A global traffic in stolen works of art is causing justifiable alarm among art historians and archeologists. A ready market, created by collectors whose financial resources are greater than their ethical sensitivities, fuels thefts and encourages the pillage of historic sites, often depriving scholars of the crucial knowledge that comes from careful, supervised, scientific exploration of archeological sites.
Much of the traffic is targeted at the United States, creating a situation that calls out for clearer regulations that will both deter the thieves and protect the great museum collections from unreasonable claims. Congress is responding to the problem, considering legislation to change the rules for recovering stolen works of art. Unfortunately, the remedies now before Congress are far worse than the problems that they are intended to cure.
There is at present no federal legislation dealing with the recovery of art of disputed origin. The only federal law on the subject supports the excellent UNESCO Convention by creating an advisory commission within the U.S. Information Agency that is now ready to review requests of foreign nations that the importing of certain art forms be barred. But that deals with the future, and does nothing to settle the claims stemming from plunder in the past.
Sen. Charles McC. Mathias Jr. (R-Md.) has introduced a bill that would create a federal statute of limitations severely restricting the ability of foreign nations to recover art works removed from them in violation of their domestic laws. The restrictions proposed are so severe that they would, in the words of a spokesman for the Department of Justice, make the United States "a pirate's cove." The State Department and the U.S. Information Agency have joined the Justice Department in opposing the Mathias bill, and so they should.
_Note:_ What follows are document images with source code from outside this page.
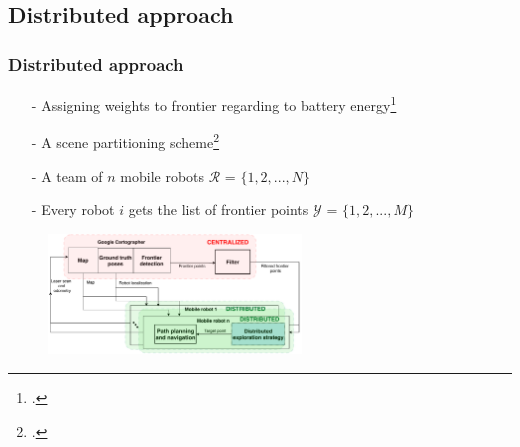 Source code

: \subsection{Distributed approach}
\begin{frame}
	\frametitle{Distributed approach}
	\begin{itemize}
		\item[-] Assigning weights to frontier regarding to battery energy\footcite{Benkrid2017}
		\item[-] A scene partitioning scheme\footcite{LopezPerez2018}
	
%		
		\item[-] A team of $n$ mobile robots  \(\text{$\mathcal {R}$}\) = $ \{ 1, 2,..., N\}$
		\item[-] Every robot $i$ gets the list of frontier points  \(\text{$\mathcal {Y}$}\) = $ \{ 1, 2,..., M\}$
	\end{itemize}
	
	\begin{figure}
		\centering
		\includegraphics[width=0.6\textwidth]{figures/diagram_exploration}
	\end{figure}
\end{frame}

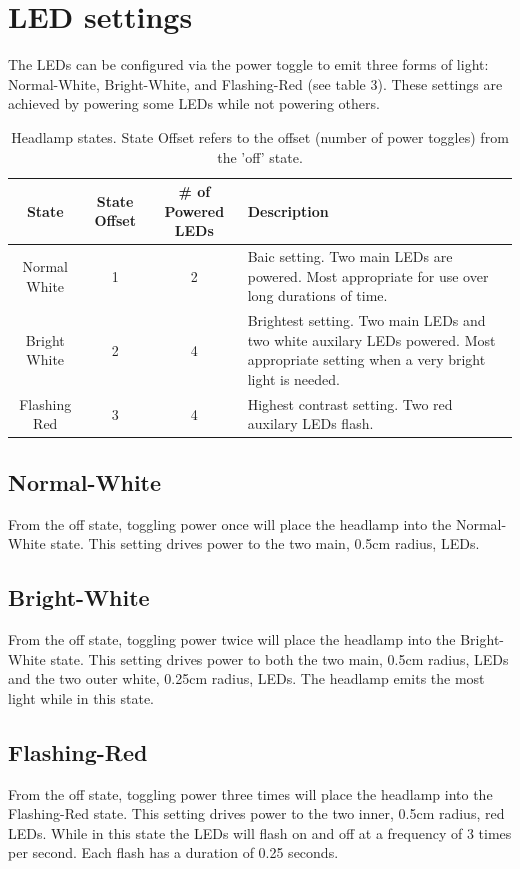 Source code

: \documentclass[12pt]{article}
\begin{document}
\section{LED settings}
The LEDs can be configured via the power toggle to emit three forms of light: Normal-White,
Bright-White, and Flashing-Red (see table 3). These settings are achieved by powering some LEDs while not
powering others.

\begin{table}
\begin{center}
\begin{tabular}{ | c | c | c | p{5cm} |}
    \hline
    State & State Offset & \# of Powered LEDs & Description \\ \hline
    Normal White & 1 & 2 &  Baic setting. Two main LEDs are powered. Most appropriate for use over
    long durations of time.\\ \hline
    Bright White & 2 & 4 &  Brightest setting. Two main LEDs and two white auxilary LEDs powered.
    Most appropriate setting when a very bright light is needed.\\ \hline
    Flashing Red & 3 & 4 &  Highest contrast setting. Two red auxilary LEDs flash.\\ \hline
\end{tabular}
\end{center}
\caption[Lamp Power States] {Headlamp states. State Offset refers to the offset (number of power toggles) from the 'off' state.}
\end{table}

\subsection{Normal-White}
From the off state, toggling power once will place the headlamp into the Normal-White state.  This
setting drives power to the two main, 0.5cm radius, LEDs.

\subsection{Bright-White}
From the off state, toggling power twice will place the headlamp into the Bright-White state.  This
setting drives power to both the two main, 0.5cm radius, LEDs and the two outer white, 0.25cm
radius, LEDs. The headlamp emits the most light while in this state.

\subsection{Flashing-Red}
From the off state, toggling power three times will place the headlamp into the Flashing-Red state.
This setting drives power to the two inner, 0.5cm radius, red LEDs. While in this state the
LEDs will flash on and off at a frequency of 3 times per second. Each flash has a duration of
0.25 seconds.
\end{document}
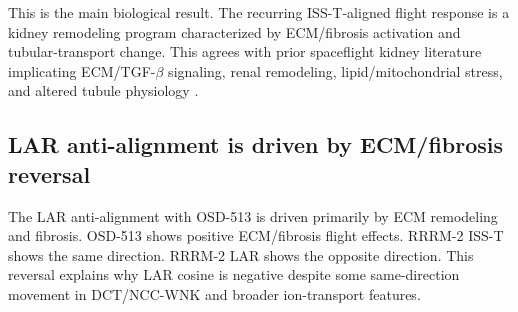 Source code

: \documentclass[11pt]{article}
\begin{document}
\begin{table}[h]
\centering\small
{}
\caption{Pathway drivers of OSD-513 recurrence. RRRM columns are age-pooled FLT-minus-GC pathway effects by arm. OSD-513 is FLT-minus-GC. Cosine contributions are normalized dot-product contributions.}
\label{tab:pathwaydrivers}
\end{table}

This is the main biological result. The recurring ISS-T-aligned flight response is a kidney remodeling program characterized by ECM/fibrosis activation and tubular-transport change. This agrees with prior spaceflight kidney literature implicating ECM/TGF-$\beta$ signaling, renal remodeling, lipid/mitochondrial stress, and altered tubule physiology \citep{beheshti2018microrna,daSilveira2020comprehensive,finch2025strain,siew2024cosmic}.

\subsection{LAR anti-alignment is driven by ECM/fibrosis reversal}

The LAR anti-alignment with OSD-513 is driven primarily by ECM remodeling and fibrosis. OSD-513 shows positive ECM/fibrosis flight effects. RRRM-2 ISS-T shows the same direction. RRRM-2 LAR shows the opposite direction. This reversal explains why LAR cosine is negative despite some same-direction movement in DCT/NCC-WNK and broader ion-transport features.
\end{document}
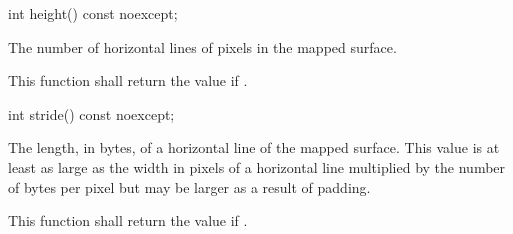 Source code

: \begin{itemdecl}
    int height() const noexcept;
\end{itemdecl}
\begin{itemdescr}
	\pnum
	\returns
	The number of horizontal lines of pixels in the mapped surface.
	
	\pnum
	\remarks
	This function shall return the value  if .
	
\end{itemdescr}

\begin{itemdecl}
    int stride() const noexcept;
\end{itemdecl}
\begin{itemdescr}
	\pnum
	\returns
	The length, in bytes, of a horizontal line of the mapped surface. This value is at least as large as the width in pixels of a horizontal line multiplied by the number of bytes per pixel but may be larger as a result of padding.
	
	\pnum
	\remarks
	This function shall return the value  if .
	
\end{itemdescr}

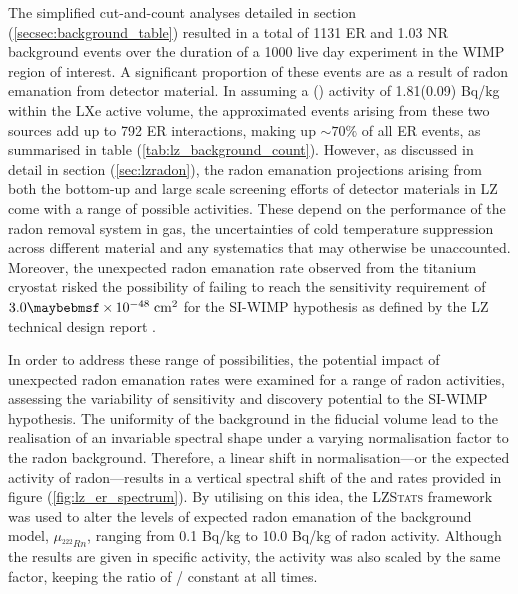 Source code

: {The simplified cut-and-count analyses detailed in section (\ref{secsec:background_table}) resulted in a total of 1131 ER and 1.03 NR background events over the duration of a 1000 live day experiment in the WIMP region of interest. A significant proportion of these events are as a result of radon emanation from detector material. In assuming a \RnTTT{}(\RnTTZ{}) activity of 1.81(0.09) \micro{}Bq/kg within the LXe active volume, the approximated events arising from these two sources add up to 792 ER interactions, making up $\sim70\%$ of all ER events, as summarised in table (\ref{tab:lz_background_count}). However, as discussed in detail in section (\ref{sec:lzradon}), the radon emanation projections arising from both the bottom-up and large scale screening efforts of detector materials in LZ come with a range of possible activities. These depend on the performance of the radon removal system in gas, the uncertainties of cold temperature suppression across different material and any systematics that may otherwise be unaccounted. Moreover, the unexpected radon emanation rate observed from the titanium cryostat risked the possibility of failing to reach the sensitivity requirement of $3.0 \times 10^{-48} \; \MathText{cm}^2$ for the SI-WIMP hypothesis as defined by the LZ technical design report \cite{lz_tdr}. 

In order to address these range of possibilities, the potential impact of unexpected radon emanation rates were examined for a range of radon activities, assessing the variability of sensitivity and discovery potential to the SI-WIMP hypothesis. The uniformity of the \RnTTT{} background in the fiducial volume lead to the realisation of an invariable spectral shape under a varying normalisation factor to the radon background. Therefore, a linear shift in normalisation---or the expected activity of radon---results in a vertical spectral shift of the \RnTTT{} and \RnTTZ{} rates provided in figure (\ref{fig:lz_er_spectrum}). By utilising on this idea, the \textsc{LZStats} framework was used to alter the levels of expected radon emanation of the background model, $\mu_{^{222}Rn}$, ranging from 0.1 \micro{}Bq/kg to 10.0 \micro{}Bq/kg of radon activity. Although the results are given in \RnTTT{} specific activity, the \RnTTZ{} activity was also scaled by the same factor, keeping the ratio of \RnTTT{}/\RnTTZ{} constant at all times. 

}
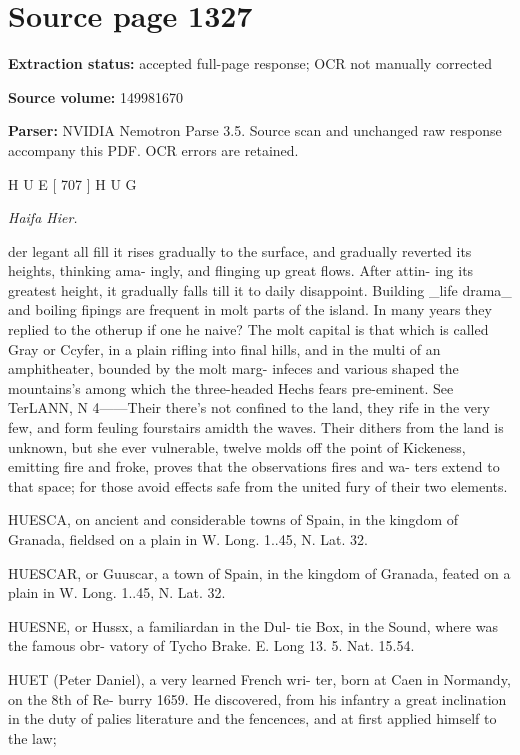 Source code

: \clearpage
\section{Source page 1327}
\textbf{Extraction status:} accepted full-page response; OCR not manually corrected\par
\textbf{Source volume:} 149981670\par
\textbf{Parser:} NVIDIA Nemotron Parse 3.5. Source scan and unchanged raw response accompany this PDF. OCR errors are retained.\par\medskip
H U E [ 707 ] H U G\par\medskip
{\small\itshape Haifa
Hier.\par}\medskip
der legant all fill it rises gradually to the surface,
and gradually reverted its heights, thinking ama-
ingly, and flinging up great flows. After attin-
ing its greatest height, it gradually falls till it to
daily disappoint. Building \_life drama\_ and boiling
fipings are frequent in molt parts of the island. In many years they replied to the otherup if one he
naive? The molt capital is that which is called Gray
or Ccyfer, in a plain rifling into final hills, and in the
multi of an amphitheater, bounded by the molt marg-
infeces and various shaped the mountains’s among
which the three-headed Hechs fears pre-eminent. See
TerLANN, N 4——Their there's not confined
to the land, they rife in the very few, and form
feuling fourstairs amidth the waves. Their dithers
from the land is unknown, but she ever vulnerable,
twelve molds off the point of Kickeness, emitting fire
and froke, proves that the observations fires and wa-
ters extend to that space; for those avoid effects safe
from the united fury of their two elements.\par\medskip
HUESCA, on ancient and considerable towns of
Spain, in the kingdom of Granada, fieldsed on a plain in W. Long.
1..45, N. Lat. 32.\par\medskip
HUESCAR, or Guuscar, a town of Spain, in the
kingdom of Granada, feated on a plain in W. Long.
1..45, N. Lat. 32.\par\medskip
HUESNE, or Hussx, a familiardan in the Dul-
tie Box, in the Sound, where was the famous obr-
vatory of Tycho Brake. E. Long 13. 5. Nat.
15.54.\par\medskip
HUET (Peter Daniel), a very learned French wri-
ter, born at Caen in Normandy, on the 8th of Re-
burry 1659. He discovered, from his infantry a
great inclination in the duty of palies literature and
the fencences, and at first applied himself to the law;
The opposition of the Reagan Administration is motivated in part by its ideology. Officials say that they don't like to see the federal government moving into an area until now controlled by the states. That is not a persuasive argument. The hodgepodge of state laws creates a nightmare for museums and legitimate collectors, and a safe haven of a sort for less scrupulous collectors. The conspicuous defects in the Mathias proposal call for improvement, not rejection of the bill.
In one of the states, California, there already is legislation that is a model for what the federal government should do. It addresses the basic need for prompt and decisive settlement of disputes, but, unlike the Mathias bill, does not create a sanctuary for stolen art or artifacts of dubious origin. California has a three-year statute of limitations, but it does not begin to run "until the discovery of the whereabouts of the art or artifact by the aggrieved party, his or her agent or the law-enforcement agency which originally investigated the theft." Fair enough. And the principle has been upheld in a celebrated New York case.
There is a second step that the federal legislation should take to facilitate recovery: a central registry of all acquisitions. The J. Paul Getty Museum, for example, publishes and widely distributes an annual list of all acquisitions. But there are hundreds of small museums whose catalogues are not readily available to someone on the lookout for missing art works.
The Mathias bill would prohibit recovery action against any art object that had been in the United States for five years before the adoption of the law. That would unfairly protect a vast quantity of art works of controversial patrimony. It also would bar recovery after 10 years unless the nation bringing the action could prove that the "United States holder acquired the item with actual knowledge that it had been removed from the possession of the country of origin in violation of the law of the country of origin." That would only encourage the practice among some collectors of asking no questions.
Many museums are supporting the Mathias bill out of anxiety about the threat of spreading litigation. Their fears appear exaggerated. Peru has proposed action to recover all of the pre-Columbian treasures removed from its territory over the last half-century, but not a single claim has been filed. Romania is in litigation with the Kimbell Art Museum in Fort Worth to recover an El Greco bought from a Swiss dealer who acquired it from the family of the former king of Romania--the very sort of dispute that should go to trial. But those are rare instances of actual or threatened court tests.
The threat of widespread litigation and the risk of uncertainty to collections would be cured by the more precise and balanced provisions of the California law. Its provisions are adequate to discourage the ugly trade in contraband art while respecting the importance of encouraging museums to hold collections representing the art of other nations.